*** Opening RECORDS TO USE ***

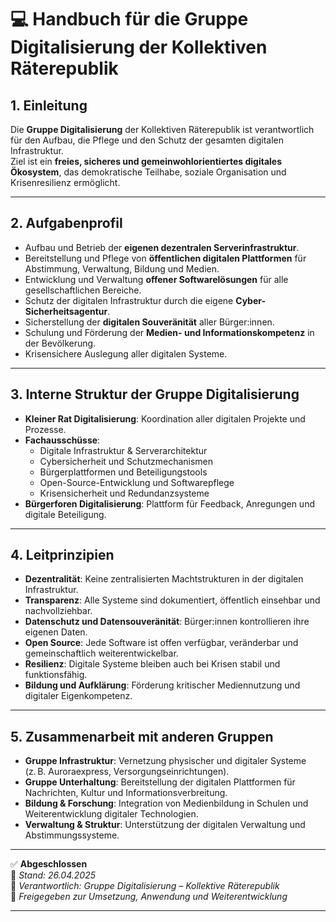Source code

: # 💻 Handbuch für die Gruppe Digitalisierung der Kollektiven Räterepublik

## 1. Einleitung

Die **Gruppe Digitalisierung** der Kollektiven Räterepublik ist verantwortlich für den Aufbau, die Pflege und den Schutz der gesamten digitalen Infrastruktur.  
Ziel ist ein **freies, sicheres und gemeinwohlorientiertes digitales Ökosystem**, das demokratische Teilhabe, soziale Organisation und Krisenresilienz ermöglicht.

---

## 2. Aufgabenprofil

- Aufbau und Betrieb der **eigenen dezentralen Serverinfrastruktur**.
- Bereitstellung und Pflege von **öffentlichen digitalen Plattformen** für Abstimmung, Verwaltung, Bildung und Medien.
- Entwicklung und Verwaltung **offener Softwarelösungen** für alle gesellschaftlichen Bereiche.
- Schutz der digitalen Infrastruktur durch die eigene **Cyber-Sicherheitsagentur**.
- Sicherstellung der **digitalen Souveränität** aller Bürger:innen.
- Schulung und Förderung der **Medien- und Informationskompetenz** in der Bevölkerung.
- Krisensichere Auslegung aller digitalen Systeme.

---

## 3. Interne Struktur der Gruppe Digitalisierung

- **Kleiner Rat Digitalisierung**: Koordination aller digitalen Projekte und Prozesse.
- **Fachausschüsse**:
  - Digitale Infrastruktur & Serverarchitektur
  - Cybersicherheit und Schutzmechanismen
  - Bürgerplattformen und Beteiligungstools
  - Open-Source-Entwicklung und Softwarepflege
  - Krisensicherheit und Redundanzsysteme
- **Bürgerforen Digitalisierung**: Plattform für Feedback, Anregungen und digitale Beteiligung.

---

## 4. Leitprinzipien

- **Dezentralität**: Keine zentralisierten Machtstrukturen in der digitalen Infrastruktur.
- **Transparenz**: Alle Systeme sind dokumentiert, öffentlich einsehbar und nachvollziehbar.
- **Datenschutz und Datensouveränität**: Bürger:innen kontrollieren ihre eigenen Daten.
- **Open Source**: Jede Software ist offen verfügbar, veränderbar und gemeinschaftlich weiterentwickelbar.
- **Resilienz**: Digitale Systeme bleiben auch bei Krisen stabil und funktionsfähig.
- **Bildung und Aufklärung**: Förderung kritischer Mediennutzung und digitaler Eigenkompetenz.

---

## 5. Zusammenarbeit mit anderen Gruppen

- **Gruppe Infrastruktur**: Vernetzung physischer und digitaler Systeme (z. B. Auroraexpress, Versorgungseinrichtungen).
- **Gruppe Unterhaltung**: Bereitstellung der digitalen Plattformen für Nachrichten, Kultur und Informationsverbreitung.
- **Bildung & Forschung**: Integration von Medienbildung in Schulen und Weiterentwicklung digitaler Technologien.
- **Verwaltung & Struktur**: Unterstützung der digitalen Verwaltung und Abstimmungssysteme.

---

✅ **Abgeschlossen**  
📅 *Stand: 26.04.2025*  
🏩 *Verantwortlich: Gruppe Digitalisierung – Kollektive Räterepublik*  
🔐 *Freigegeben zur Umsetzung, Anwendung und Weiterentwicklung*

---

*** Closing RECORDS TO USE ***

◆ **TASK DETAILS**
Please give back exactly the lines of this listing beginning at the line with "- Krisensichere Auslegung" and ending with the line with "- **Resilienz**: Digitale", both included, and nothing else.

◆ **ANSWER TO THE PROBLEM**
- Krisensichere Auslegung aller digitalen Systeme.

---

## 3. Interne Struktur der Gruppe Digitalisierung

- **Kleiner Rat Digitalisierung**: Koordination aller digitalen Projekte und Prozesse.
- **Fachausschüsse**:
  - Digitale Infrastruktur & Serverarchitektur
  - Cybersicherheit und Schutzmechanismen
  - Bürgerplattformen und Beteiligungstools
  - Open-Source-Entwicklung und Softwarepflege
  - Krisensicherheit und Redundanzsysteme
- **Bürgerforen Digitalisierung**: Plattform für Feedback, Anregungen und digitale Beteiligung.

---

## 4. Leitprinzipien

- **Dezentralität**: Keine zentralisierten Machtstrukturen in der digitalen Infrastruktur.
- **Transparenz**: Alle Systeme sind dokumentiert, öffentlich einsehbar und nachvollziehbar.
- **Datenschutz und Datensouveränität**: Bürger:innen kontrollieren ihre eigenen Daten.
- **Open Source**: Jede Software ist offen verfügbar, veränderbar und gemeinschaftlich weiterentwickelbar.
- **Resilienz**: Digitale Systeme bleiben auch bei Krisen stabil und funktionsfähig.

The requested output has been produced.